Prompt:
Each record below should be output verbatim, without pictures.

Records from a data source
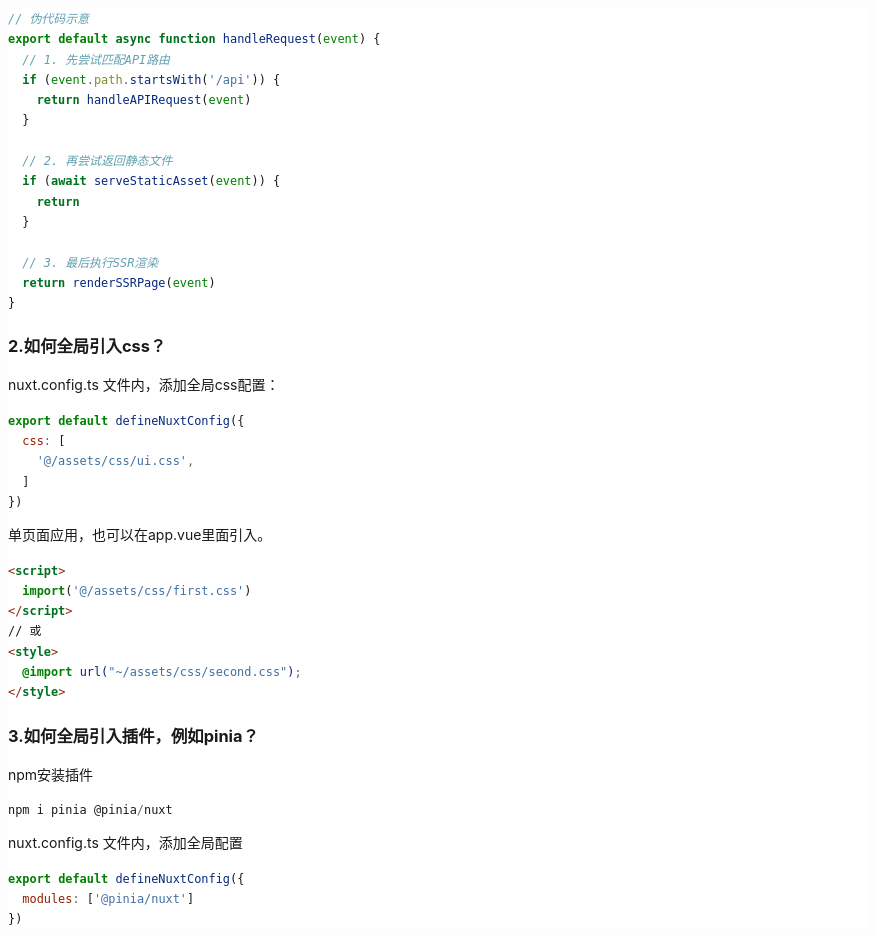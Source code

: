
 ```javascript
// 伪代码示意
export default async function handleRequest(event) {
  // 1. 先尝试匹配API路由
  if (event.path.startsWith('/api')) {
    return handleAPIRequest(event)
  }

  // 2. 再尝试返回静态文件
  if (await serveStaticAsset(event)) {
    return
  }

  // 3. 最后执行SSR渲染
  return renderSSRPage(event)
}
```

### 2.如何全局引入css？
nuxt.config.ts 文件内，添加全局css配置：

```javascript
export default defineNuxtConfig({
  css: [
    '@/assets/css/ui.css',
  ]
})
```

单页面应用，也可以在app.vue里面引入。

```html
<script>
  import('@/assets/css/first.css')
</script>
// 或
<style>
  @import url("~/assets/css/second.css");
</style>
```

### 3.如何全局引入插件，例如pinia？
npm安装插件

```javascript
npm i pinia @pinia/nuxt
```

nuxt.config.ts 文件内，添加全局配置

```javascript
export default defineNuxtConfig({
  modules: ['@pinia/nuxt']
})
```

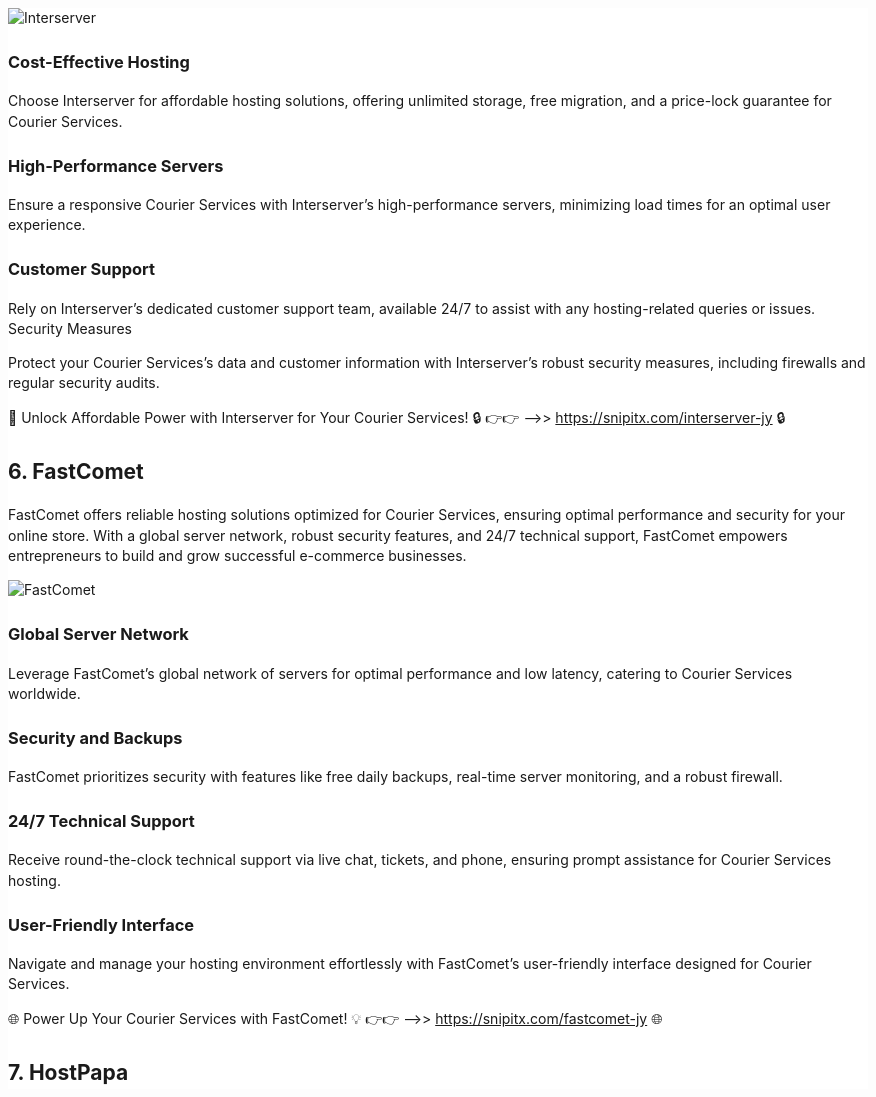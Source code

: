 ![Interserver](https://i.imgur.com/OM5dOEW.jpeg "Interserver Hosting")

### Cost-Effective Hosting
Choose Interserver for affordable hosting solutions, offering unlimited storage, free migration, and a price-lock guarantee for Courier Services.

### High-Performance Servers
Ensure a responsive Courier Services with Interserver’s high-performance servers, minimizing load times for an optimal user experience.

### Customer Support
Rely on Interserver’s dedicated customer support team, available 24/7 to assist with any hosting-related queries or issues.
Security Measures

Protect your Courier Services’s data and customer information with Interserver’s robust security measures, including firewalls and regular security audits.

💸 Unlock Affordable Power with Interserver for Your Courier Services! 🔒
👉👉 -->> https://snipitx.com/interserver-jy 🔒

## 6. FastComet

FastComet offers reliable hosting solutions optimized for Courier Services, ensuring optimal performance and security for your online store. With a global server network, robust security features, and 24/7 technical support, FastComet empowers entrepreneurs to build and grow successful e-commerce businesses.

![FastComet](https://i.imgur.com/7qgXuWp.png "FastComet Hosting")

### Global Server Network
Leverage FastComet’s global network of servers for optimal performance and low latency, catering to Courier Services worldwide.

### Security and Backups
FastComet prioritizes security with features like free daily backups, real-time server monitoring, and a robust firewall.

### 24/7 Technical Support
Receive round-the-clock technical support via live chat, tickets, and phone, ensuring prompt assistance for Courier Services hosting.

### User-Friendly Interface
Navigate and manage your hosting environment effortlessly with FastComet’s user-friendly interface designed for Courier Services.

🌐 Power Up Your Courier Services with FastComet! 💡
👉👉 -->> https://snipitx.com/fastcomet-jy 🌐

## 7. HostPapa
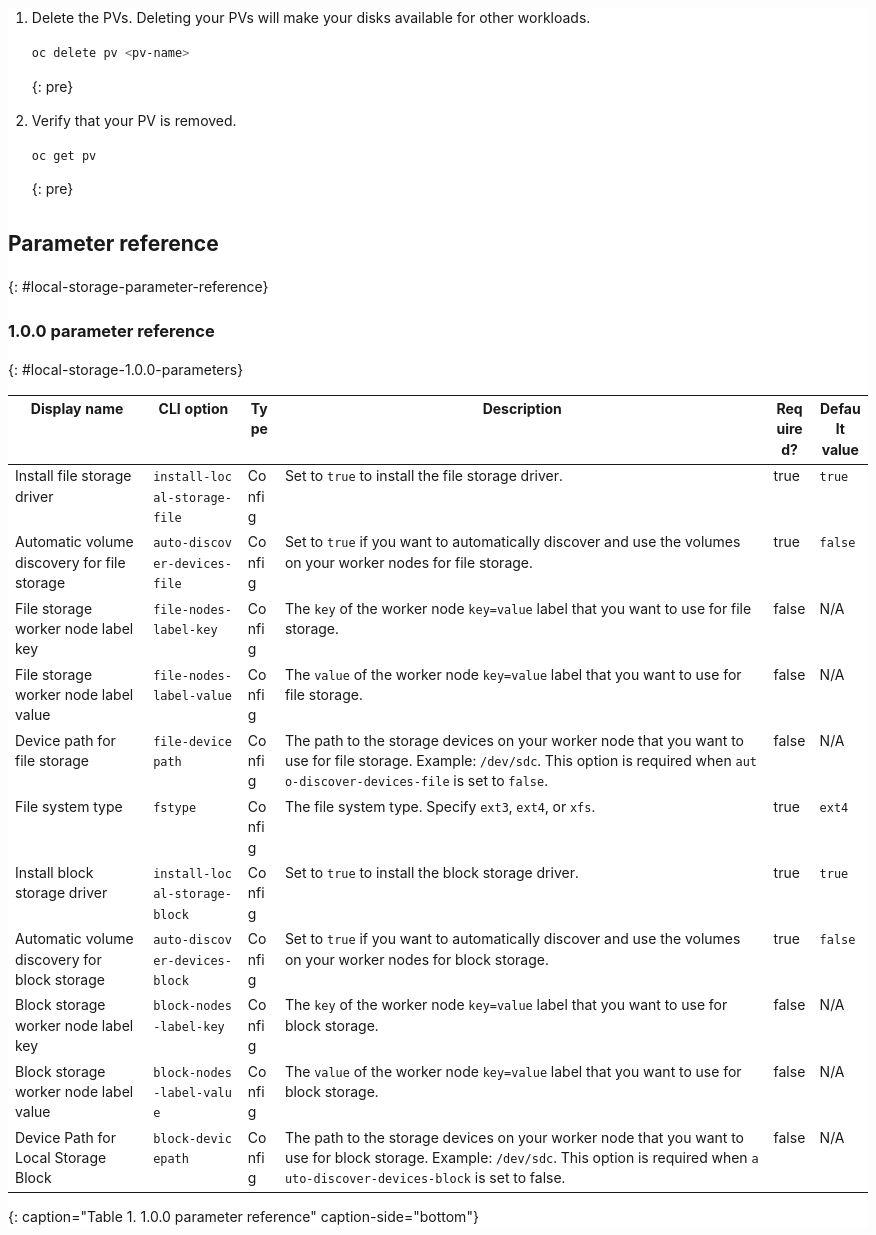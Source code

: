1. Delete the PVs. Deleting your PVs will make your disks available for other workloads.

    ```sh
    oc delete pv <pv-name>
    ```
    {: pre}

1. Verify that your PV is removed.

    ```sh
    oc get pv
    ```
    {: pre}




## Parameter reference
{: #local-storage-parameter-reference}

### 1.0.0 parameter reference
{: #local-storage-1.0.0-parameters}

| Display name | CLI option | Type | Description | Required? | Default value | 
| --- | --- | --- | --- | --- | --- |
| Install file storage driver | `install-local-storage-file` | Config | Set to `true` to install the file storage driver. | true | `true` |
| Automatic volume discovery for file storage | `auto-discover-devices-file` | Config | Set to `true` if you want to automatically discover and use the volumes on your worker nodes for file storage. | true | `false` |
| File storage worker node label key | `file-nodes-label-key` | Config | The `key` of the worker node `key=value` label that you want to use for file storage. | false | N/A |
| File storage worker node label value | `file-nodes-label-value` | Config | The `value` of the worker node `key=value` label that you want to use for file storage. | false | N/A |
| Device path for file storage | `file-devicepath` | Config | The path to the storage devices on your worker node that you want to use for file storage. Example: `/dev/sdc`. This option is required when `auto-discover-devices-file` is set to `false`. | false | N/A |
| File system type | `fstype` | Config | The file system type. Specify `ext3`, `ext4`, or `xfs`. | true | `ext4` |
| Install block storage driver | `install-local-storage-block` | Config | Set to `true` to install the block storage driver. | true | `true` |
| Automatic volume discovery for block storage | `auto-discover-devices-block` | Config | Set to `true` if you want to automatically discover and use the volumes on your worker nodes for block storage. | true | `false` |
| Block storage worker node label key | `block-nodes-label-key` | Config | The `key` of the worker node `key=value` label that you want to use for block storage. | false | N/A |
| Block storage worker node label value | `block-nodes-label-value` | Config | The `value` of the worker node `key=value` label that you want to use for block storage. | false | N/A |
| Device Path for Local Storage Block | `block-devicepath` | Config | The path to the storage devices on your worker node that you want to use for block storage. Example: `/dev/sdc`. This option is required when `auto-discover-devices-block` is set to false. | false | N/A |
{: caption="Table 1. 1.0.0 parameter reference" caption-side="bottom"}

Solution to this exercise:
Source code

:
 ```javascript
// 伪代码示意
export default async function handleRequest(event) {
  // 1. 先尝试匹配API路由
  if (event.path.startsWith('/api')) {
    return handleAPIRequest(event)
  }

  // 2. 再尝试返回静态文件
  if (await serveStaticAsset(event)) {
    return
  }

  // 3. 最后执行SSR渲染
  return renderSSRPage(event)
}
```

### 2.如何全局引入css？
nuxt.config.ts 文件内，添加全局css配置：

```javascript
export default defineNuxtConfig({
  css: [
    '@/assets/css/ui.css',
  ]
})
```

单页面应用，也可以在app.vue里面引入。

```html
<script>
  import('@/assets/css/first.css')
</script>
// 或
<style>
  @import url("~/assets/css/second.css");
</style>
```

### 3.如何全局引入插件，例如pinia？
npm安装插件

```javascript
npm i pinia @pinia/nuxt
```

nuxt.config.ts 文件内，添加全局配置

```javascript
export default defineNuxtConfig({
  modules: ['@pinia/nuxt']
})
```

Source code

: ![Interserver](https://i.imgur.com/OM5dOEW.jpeg "Interserver Hosting")

### Cost-Effective Hosting
Choose Interserver for affordable hosting solutions, offering unlimited storage, free migration, and a price-lock guarantee for Courier Services.

### High-Performance Servers
Ensure a responsive Courier Services with Interserver’s high-performance servers, minimizing load times for an optimal user experience.

### Customer Support
Rely on Interserver’s dedicated customer support team, available 24/7 to assist with any hosting-related queries or issues.
Security Measures

Protect your Courier Services’s data and customer information with Interserver’s robust security measures, including firewalls and regular security audits.

💸 Unlock Affordable Power with Interserver for Your Courier Services! 🔒
👉👉 -->> https://snipitx.com/interserver-jy 🔒

## 6. FastComet

FastComet offers reliable hosting solutions optimized for Courier Services, ensuring optimal performance and security for your online store. With a global server network, robust security features, and 24/7 technical support, FastComet empowers entrepreneurs to build and grow successful e-commerce businesses.

![FastComet](https://i.imgur.com/7qgXuWp.png "FastComet Hosting")

### Global Server Network
Leverage FastComet’s global network of servers for optimal performance and low latency, catering to Courier Services worldwide.

### Security and Backups
FastComet prioritizes security with features like free daily backups, real-time server monitoring, and a robust firewall.

### 24/7 Technical Support
Receive round-the-clock technical support via live chat, tickets, and phone, ensuring prompt assistance for Courier Services hosting.

### User-Friendly Interface
Navigate and manage your hosting environment effortlessly with FastComet’s user-friendly interface designed for Courier Services.

🌐 Power Up Your Courier Services with FastComet! 💡
👉👉 -->> https://snipitx.com/fastcomet-jy 🌐

## 7. HostPapa
Source code

:1. Delete the PVs. Deleting your PVs will make your disks available for other workloads.

    ```sh
    oc delete pv <pv-name>
    ```
    {: pre}

1. Verify that your PV is removed.

    ```sh
    oc get pv
    ```
    {: pre}




## Parameter reference
{: #local-storage-parameter-reference}

### 1.0.0 parameter reference
{: #local-storage-1.0.0-parameters}

| Display name | CLI option | Type | Description | Required? | Default value | 
| --- | --- | --- | --- | --- | --- |
| Install file storage driver | `install-local-storage-file` | Config | Set to `true` to install the file storage driver. | true | `true` |
| Automatic volume discovery for file storage | `auto-discover-devices-file` | Config | Set to `true` if you want to automatically discover and use the volumes on your worker nodes for file storage. | true | `false` |
| File storage worker node label key | `file-nodes-label-key` | Config | The `key` of the worker node `key=value` label that you want to use for file storage. | false | N/A |
| File storage worker node label value | `file-nodes-label-value` | Config | The `value` of the worker node `key=value` label that you want to use for file storage. | false | N/A |
| Device path for file storage | `file-devicepath` | Config | The path to the storage devices on your worker node that you want to use for file storage. Example: `/dev/sdc`. This option is required when `auto-discover-devices-file` is set to `false`. | false | N/A |
| File system type | `fstype` | Config | The file system type. Specify `ext3`, `ext4`, or `xfs`. | true | `ext4` |
| Install block storage driver | `install-local-storage-block` | Config | Set to `true` to install the block storage driver. | true | `true` |
| Automatic volume discovery for block storage | `auto-discover-devices-block` | Config | Set to `true` if you want to automatically discover and use the volumes on your worker nodes for block storage. | true | `false` |
| Block storage worker node label key | `block-nodes-label-key` | Config | The `key` of the worker node `key=value` label that you want to use for block storage. | false | N/A |
| Block storage worker node label value | `block-nodes-label-value` | Config | The `value` of the worker node `key=value` label that you want to use for block storage. | false | N/A |
| Device Path for Local Storage Block | `block-devicepath` | Config | The path to the storage devices on your worker node that you want to use for block storage. Example: `/dev/sdc`. This option is required when `auto-discover-devices-block` is set to false. | false | N/A |
{: caption="Table 1. 1.0.0 parameter reference" caption-side="bottom"}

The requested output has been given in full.